What to produce | Would you show every line from the records that holds "aiding"?

The data |
┄┄┄┄┄┄┄┄┄┄┄┄┄┄┄┄┄┄┄┄
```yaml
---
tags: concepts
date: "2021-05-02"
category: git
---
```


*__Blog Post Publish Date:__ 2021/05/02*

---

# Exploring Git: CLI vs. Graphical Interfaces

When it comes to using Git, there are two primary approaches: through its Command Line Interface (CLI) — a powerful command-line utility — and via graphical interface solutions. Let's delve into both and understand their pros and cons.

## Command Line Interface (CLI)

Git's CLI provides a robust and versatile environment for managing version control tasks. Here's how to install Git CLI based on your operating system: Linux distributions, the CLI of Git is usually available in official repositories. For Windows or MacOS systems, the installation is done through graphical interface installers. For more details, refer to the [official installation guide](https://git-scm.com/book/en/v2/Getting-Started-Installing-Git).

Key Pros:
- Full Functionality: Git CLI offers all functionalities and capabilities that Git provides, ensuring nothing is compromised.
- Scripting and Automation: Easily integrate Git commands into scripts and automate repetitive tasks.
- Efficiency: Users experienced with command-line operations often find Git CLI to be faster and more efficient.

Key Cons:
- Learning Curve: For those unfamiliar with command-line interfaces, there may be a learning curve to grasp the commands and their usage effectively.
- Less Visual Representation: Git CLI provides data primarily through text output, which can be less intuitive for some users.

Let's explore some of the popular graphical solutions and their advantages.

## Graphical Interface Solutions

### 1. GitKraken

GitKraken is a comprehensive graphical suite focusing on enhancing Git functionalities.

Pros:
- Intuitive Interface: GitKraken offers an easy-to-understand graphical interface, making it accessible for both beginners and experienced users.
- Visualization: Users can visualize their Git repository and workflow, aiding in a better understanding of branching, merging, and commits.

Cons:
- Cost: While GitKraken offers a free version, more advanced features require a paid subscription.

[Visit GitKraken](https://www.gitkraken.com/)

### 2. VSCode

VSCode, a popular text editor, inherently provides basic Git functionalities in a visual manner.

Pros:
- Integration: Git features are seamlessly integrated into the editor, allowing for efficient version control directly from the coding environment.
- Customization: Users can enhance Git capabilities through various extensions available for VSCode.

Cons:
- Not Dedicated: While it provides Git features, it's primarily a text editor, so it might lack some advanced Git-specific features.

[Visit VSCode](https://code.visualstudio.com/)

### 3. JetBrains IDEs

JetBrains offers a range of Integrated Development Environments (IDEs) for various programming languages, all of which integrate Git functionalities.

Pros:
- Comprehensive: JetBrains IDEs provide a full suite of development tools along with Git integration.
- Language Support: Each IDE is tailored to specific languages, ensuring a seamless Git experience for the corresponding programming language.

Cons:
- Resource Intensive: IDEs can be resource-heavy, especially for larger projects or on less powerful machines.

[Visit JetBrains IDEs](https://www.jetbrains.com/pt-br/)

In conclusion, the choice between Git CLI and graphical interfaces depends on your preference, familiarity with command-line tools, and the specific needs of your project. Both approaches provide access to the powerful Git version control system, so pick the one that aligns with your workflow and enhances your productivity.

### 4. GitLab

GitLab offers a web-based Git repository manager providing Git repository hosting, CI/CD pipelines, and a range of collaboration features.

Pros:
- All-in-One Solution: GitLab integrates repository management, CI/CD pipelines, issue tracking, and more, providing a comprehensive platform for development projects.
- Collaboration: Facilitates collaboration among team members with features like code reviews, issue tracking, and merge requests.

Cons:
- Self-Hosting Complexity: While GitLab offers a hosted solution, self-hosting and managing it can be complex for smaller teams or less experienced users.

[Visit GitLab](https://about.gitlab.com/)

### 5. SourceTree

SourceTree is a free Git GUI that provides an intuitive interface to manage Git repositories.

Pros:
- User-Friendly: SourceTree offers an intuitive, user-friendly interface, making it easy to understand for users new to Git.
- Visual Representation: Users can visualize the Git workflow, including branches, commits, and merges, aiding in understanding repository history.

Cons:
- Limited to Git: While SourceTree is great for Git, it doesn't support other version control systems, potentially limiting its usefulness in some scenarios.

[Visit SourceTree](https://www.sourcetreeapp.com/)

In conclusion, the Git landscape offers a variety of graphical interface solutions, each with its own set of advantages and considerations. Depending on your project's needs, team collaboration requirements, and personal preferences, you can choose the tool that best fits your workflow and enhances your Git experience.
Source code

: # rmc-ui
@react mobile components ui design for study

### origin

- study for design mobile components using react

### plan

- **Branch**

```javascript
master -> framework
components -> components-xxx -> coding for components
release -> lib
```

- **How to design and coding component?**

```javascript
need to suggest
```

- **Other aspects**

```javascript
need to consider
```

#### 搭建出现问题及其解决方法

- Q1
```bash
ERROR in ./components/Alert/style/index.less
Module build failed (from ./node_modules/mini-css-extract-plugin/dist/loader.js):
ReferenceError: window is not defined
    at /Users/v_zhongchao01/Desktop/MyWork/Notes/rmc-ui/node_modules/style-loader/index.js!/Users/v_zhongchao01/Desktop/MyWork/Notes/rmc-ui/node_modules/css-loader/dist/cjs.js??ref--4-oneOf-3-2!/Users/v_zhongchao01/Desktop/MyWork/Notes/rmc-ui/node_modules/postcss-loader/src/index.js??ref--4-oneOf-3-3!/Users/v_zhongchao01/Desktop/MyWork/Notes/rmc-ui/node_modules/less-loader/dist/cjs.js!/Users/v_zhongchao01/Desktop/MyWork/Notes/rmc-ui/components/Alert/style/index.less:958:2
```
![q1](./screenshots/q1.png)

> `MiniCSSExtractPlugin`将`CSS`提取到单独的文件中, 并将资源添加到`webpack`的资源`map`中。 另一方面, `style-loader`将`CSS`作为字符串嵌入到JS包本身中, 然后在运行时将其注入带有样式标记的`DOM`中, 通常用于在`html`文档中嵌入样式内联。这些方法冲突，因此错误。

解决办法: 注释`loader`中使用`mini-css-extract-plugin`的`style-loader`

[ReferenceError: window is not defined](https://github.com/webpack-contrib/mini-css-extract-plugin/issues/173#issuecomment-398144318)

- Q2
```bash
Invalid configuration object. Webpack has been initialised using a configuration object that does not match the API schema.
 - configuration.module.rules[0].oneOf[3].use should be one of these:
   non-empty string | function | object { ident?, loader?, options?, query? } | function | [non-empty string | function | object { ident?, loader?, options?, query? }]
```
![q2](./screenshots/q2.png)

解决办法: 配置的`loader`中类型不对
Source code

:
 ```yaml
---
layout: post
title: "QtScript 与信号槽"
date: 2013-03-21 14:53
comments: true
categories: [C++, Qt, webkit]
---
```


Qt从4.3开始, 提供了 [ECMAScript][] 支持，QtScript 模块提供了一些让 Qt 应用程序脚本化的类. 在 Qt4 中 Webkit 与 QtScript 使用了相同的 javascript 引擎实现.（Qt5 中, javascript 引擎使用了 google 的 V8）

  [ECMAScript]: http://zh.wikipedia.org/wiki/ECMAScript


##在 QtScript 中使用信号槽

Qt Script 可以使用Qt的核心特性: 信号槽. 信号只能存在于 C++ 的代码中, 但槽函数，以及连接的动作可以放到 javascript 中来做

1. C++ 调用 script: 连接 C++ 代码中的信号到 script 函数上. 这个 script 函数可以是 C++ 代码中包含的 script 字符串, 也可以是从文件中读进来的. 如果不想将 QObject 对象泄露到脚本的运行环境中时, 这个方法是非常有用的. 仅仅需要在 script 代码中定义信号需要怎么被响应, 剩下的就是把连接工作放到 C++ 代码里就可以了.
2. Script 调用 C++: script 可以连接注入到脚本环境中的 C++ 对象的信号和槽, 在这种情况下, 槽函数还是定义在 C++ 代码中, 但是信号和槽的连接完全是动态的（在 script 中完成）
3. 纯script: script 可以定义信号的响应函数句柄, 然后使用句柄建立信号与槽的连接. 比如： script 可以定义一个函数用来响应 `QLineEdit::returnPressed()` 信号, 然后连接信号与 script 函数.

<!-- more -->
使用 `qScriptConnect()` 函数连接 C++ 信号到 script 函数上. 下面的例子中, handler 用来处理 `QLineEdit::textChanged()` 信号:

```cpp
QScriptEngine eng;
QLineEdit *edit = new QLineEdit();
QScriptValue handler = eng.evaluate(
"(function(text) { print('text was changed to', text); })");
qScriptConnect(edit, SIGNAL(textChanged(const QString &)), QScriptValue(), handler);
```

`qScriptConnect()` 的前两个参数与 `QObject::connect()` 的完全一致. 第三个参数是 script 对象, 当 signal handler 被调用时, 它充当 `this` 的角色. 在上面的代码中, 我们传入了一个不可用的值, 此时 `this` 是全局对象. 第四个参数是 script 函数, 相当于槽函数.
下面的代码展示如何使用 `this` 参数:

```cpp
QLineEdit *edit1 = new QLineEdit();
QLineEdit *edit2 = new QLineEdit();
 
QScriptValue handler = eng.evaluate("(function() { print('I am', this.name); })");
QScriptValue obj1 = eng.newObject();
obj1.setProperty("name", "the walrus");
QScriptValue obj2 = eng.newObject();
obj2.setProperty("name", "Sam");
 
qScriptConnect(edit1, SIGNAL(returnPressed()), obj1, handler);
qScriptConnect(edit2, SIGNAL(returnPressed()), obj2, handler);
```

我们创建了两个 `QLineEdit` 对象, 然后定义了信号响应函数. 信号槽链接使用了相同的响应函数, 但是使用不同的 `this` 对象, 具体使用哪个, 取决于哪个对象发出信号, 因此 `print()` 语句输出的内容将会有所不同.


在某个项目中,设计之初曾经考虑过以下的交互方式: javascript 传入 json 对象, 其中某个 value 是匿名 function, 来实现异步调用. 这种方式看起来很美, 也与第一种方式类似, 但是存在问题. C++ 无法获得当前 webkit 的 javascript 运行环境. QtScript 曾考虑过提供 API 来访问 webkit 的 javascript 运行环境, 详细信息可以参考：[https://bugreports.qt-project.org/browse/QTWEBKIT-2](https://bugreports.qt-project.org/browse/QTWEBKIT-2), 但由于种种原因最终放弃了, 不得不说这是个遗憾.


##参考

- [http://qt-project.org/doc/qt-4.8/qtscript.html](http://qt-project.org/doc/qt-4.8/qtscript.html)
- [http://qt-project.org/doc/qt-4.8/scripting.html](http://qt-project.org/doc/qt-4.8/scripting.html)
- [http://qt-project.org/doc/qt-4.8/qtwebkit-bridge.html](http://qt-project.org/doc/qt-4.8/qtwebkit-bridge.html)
┄┄┄┄┄┄┄┄┄┄┄┄┄┄┄┄┄┄┄┄
Solution to this problem |
- Visualization: Users can visualize their Git repository and workflow, aiding in a better understanding of branching, merging, and commits.
- Visual Representation: Users can visualize the Git workflow, including branches, commits, and merges, aiding in understanding repository history.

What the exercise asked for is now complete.